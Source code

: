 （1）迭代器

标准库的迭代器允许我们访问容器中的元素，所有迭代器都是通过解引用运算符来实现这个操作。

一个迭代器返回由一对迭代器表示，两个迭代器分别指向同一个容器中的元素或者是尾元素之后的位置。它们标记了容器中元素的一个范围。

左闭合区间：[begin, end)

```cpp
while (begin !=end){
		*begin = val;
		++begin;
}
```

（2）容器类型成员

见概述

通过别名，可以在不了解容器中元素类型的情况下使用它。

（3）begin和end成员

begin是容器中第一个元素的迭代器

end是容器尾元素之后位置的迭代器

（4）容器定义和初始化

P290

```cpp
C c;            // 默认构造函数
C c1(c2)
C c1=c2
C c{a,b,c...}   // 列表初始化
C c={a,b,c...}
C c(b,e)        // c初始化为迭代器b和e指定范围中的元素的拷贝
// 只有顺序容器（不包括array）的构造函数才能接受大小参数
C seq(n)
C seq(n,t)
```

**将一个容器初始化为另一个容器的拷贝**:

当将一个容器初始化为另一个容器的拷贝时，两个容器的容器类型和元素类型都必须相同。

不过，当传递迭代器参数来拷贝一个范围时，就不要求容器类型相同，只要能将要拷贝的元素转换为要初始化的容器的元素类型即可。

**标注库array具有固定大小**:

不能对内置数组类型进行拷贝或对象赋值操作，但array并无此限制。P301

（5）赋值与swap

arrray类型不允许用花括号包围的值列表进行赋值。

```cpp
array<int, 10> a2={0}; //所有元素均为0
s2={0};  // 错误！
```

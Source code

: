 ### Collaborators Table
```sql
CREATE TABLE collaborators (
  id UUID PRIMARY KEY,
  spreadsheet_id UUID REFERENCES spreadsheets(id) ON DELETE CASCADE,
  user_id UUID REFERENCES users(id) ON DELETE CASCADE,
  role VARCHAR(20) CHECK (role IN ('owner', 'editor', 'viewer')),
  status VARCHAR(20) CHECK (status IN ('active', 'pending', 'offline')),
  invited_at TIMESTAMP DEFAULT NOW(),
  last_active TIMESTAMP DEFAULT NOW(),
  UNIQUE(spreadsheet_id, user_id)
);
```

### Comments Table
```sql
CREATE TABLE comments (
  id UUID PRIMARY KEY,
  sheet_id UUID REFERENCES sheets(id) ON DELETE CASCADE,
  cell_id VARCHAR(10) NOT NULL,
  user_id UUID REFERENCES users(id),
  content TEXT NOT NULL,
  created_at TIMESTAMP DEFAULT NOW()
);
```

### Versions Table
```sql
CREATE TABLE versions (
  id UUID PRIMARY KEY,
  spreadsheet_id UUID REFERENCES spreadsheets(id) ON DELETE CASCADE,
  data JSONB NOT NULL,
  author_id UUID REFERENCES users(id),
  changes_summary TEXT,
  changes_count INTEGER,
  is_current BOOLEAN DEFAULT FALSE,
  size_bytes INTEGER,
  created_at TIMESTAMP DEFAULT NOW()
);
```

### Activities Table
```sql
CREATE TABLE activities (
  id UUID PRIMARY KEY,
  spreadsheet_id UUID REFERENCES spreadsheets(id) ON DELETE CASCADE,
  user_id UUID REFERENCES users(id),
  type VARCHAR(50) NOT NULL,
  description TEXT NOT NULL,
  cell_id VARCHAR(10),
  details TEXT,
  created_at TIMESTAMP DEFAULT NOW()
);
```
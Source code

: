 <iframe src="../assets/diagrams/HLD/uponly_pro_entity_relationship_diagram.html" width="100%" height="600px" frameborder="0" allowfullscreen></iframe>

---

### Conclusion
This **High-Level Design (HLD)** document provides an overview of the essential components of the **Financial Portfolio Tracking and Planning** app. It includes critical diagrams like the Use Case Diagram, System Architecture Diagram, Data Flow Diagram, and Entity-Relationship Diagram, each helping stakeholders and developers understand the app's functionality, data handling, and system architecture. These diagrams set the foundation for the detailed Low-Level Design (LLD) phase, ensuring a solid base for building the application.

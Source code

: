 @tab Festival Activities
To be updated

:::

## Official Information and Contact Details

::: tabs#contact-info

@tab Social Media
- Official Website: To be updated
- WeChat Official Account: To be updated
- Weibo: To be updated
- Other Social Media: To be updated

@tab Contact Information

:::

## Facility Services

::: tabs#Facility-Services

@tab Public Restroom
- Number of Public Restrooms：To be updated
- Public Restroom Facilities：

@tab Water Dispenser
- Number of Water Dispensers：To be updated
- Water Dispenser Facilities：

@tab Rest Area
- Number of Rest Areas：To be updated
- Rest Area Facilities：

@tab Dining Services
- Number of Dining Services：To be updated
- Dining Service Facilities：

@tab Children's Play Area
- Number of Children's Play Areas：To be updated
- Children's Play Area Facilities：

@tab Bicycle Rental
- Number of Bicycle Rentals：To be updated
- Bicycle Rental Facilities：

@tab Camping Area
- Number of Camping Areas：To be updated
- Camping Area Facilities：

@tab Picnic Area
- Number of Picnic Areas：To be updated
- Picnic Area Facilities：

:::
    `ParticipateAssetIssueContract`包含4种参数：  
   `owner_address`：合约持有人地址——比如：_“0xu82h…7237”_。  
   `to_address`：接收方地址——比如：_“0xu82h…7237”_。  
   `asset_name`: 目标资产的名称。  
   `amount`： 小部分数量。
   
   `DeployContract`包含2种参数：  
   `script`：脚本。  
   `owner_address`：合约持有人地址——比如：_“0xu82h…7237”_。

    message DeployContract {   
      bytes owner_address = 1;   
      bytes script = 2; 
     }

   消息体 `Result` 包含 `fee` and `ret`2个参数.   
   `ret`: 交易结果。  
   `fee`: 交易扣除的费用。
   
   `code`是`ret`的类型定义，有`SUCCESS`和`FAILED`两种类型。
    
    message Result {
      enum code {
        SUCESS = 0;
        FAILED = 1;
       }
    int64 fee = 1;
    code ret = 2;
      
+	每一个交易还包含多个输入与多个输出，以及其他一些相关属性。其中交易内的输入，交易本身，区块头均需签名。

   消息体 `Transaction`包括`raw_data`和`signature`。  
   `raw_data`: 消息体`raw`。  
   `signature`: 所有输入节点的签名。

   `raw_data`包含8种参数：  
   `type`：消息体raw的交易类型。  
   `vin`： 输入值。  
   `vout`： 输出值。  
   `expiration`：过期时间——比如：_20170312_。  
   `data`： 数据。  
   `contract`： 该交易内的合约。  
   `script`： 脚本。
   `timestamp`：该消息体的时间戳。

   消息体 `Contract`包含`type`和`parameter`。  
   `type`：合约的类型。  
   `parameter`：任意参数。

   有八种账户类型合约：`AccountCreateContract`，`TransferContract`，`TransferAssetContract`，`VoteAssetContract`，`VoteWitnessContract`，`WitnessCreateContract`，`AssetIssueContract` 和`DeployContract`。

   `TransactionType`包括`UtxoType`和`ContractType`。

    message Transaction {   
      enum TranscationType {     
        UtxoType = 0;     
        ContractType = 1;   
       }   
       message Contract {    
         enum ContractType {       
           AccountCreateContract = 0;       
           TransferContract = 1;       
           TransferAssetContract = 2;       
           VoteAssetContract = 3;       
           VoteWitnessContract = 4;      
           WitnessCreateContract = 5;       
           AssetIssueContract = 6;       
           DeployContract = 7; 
——————
Across the listing above, find all lines where the word "message" is present and copy them.

Output below ::
    message DeployContract {   
    message Result {
    message Transaction {   
       message Contract {    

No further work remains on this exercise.